Onderzoek kraakt vreemdelingenbeleid
De Binnenhofretoriek van uitzetten en uitsluiten van vreemdelingen stuit op gemeentelijk niveau op humanitaire, professionele en praktische grenzen. Er bestaat op dit terrein een kloof tussen de wet en de werkelijkheid. De landelijke politiek mag haar ogen daar niet langer voor sluiten.
Dat stelt een groep onderzoekers van de Erasmus Universiteit Rotterdam in een onderzoeksrapport dat woensdag wordt gepresenteerd in Den Haag. „De gevolgen van het vreemdelingenbeleid blijven grotendeels onzichtbaar omdat allerlei opvangvoorzieningen, zoals bijvoorbeeld actiegroepen van kerken, die problemen oplossen”, stelt J. van der Leun, een van de opstellers van het rapport Nieuwe vangnetten in de Samenleving: over problemen en dilemma’s in de opvang van kwetsbare groepen.
„Eigenlijk zouden ze eens moeten stoppen met hun werk.

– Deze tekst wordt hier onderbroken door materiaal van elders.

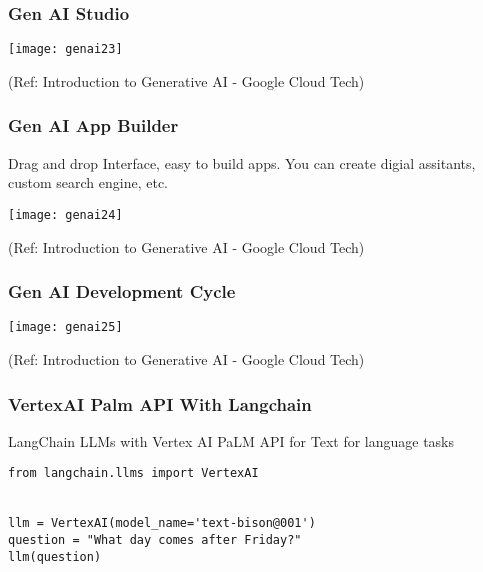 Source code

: \begin{frame}[fragile]\frametitle{Gen AI Studio}

\begin{center}
\texttt{[image: genai23]}
\end{center}


{\tiny (Ref: Introduction to Generative AI - Google Cloud Tech)}

\end{frame}


\begin{frame}[fragile]\frametitle{Gen AI App Builder}

Drag and drop Interface, easy to build apps. You can create digial assitants, custom search engine, etc.

\begin{center}
\texttt{[image: genai24]}
\end{center}


{\tiny (Ref: Introduction to Generative AI - Google Cloud Tech)}

\end{frame}

\begin{frame}[fragile]\frametitle{Gen AI Development Cycle}

\begin{center}
\texttt{[image: genai25]}
\end{center}


{\tiny (Ref: Introduction to Generative AI - Google Cloud Tech)}

\end{frame}

\begin{frame}[fragile]\frametitle{VertexAI Palm API With Langchain}

LangChain LLMs with Vertex AI PaLM API for Text for language tasks

\begin{lstlisting}
from langchain.llms import VertexAI


llm = VertexAI(model_name='text-bison@001')
question = "What day comes after Friday?"
llm(question)
\end{lstlisting}

\end{frame}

Dan zou pas goed duidelijk worden waar de schoen wringt. Duizenden uitgeprocedeerden zouden op straat komen te staan, met alle gevolgen van dien.”
Het onderzoek biedt een uitgebreid overzicht van de opvangvoorzieningen voor vreemdelingen zonder verblijfsstatus in de gemeenten Den Haag en Leiden. De Erasmus Universiteit werkte tijdens het onderzoek samen met KPMG en het multicultureel instituut Forum.
De onderzoekers constateren dat de landelijke politiek in de jaren ’90 diverse maatregelen heeft genomen om het asielbeleid efficiënter te laten verlopen. De maatregelen waren ook bedoeld om de aanwezigheid van ’ongewenste’ en illegale migranten in Nederland te ontmoedigen. „Ondanks de veelheid aan Haagse regels en maatregelen is de praktijk zeer weerbarstig”, stellen de onderzoekers.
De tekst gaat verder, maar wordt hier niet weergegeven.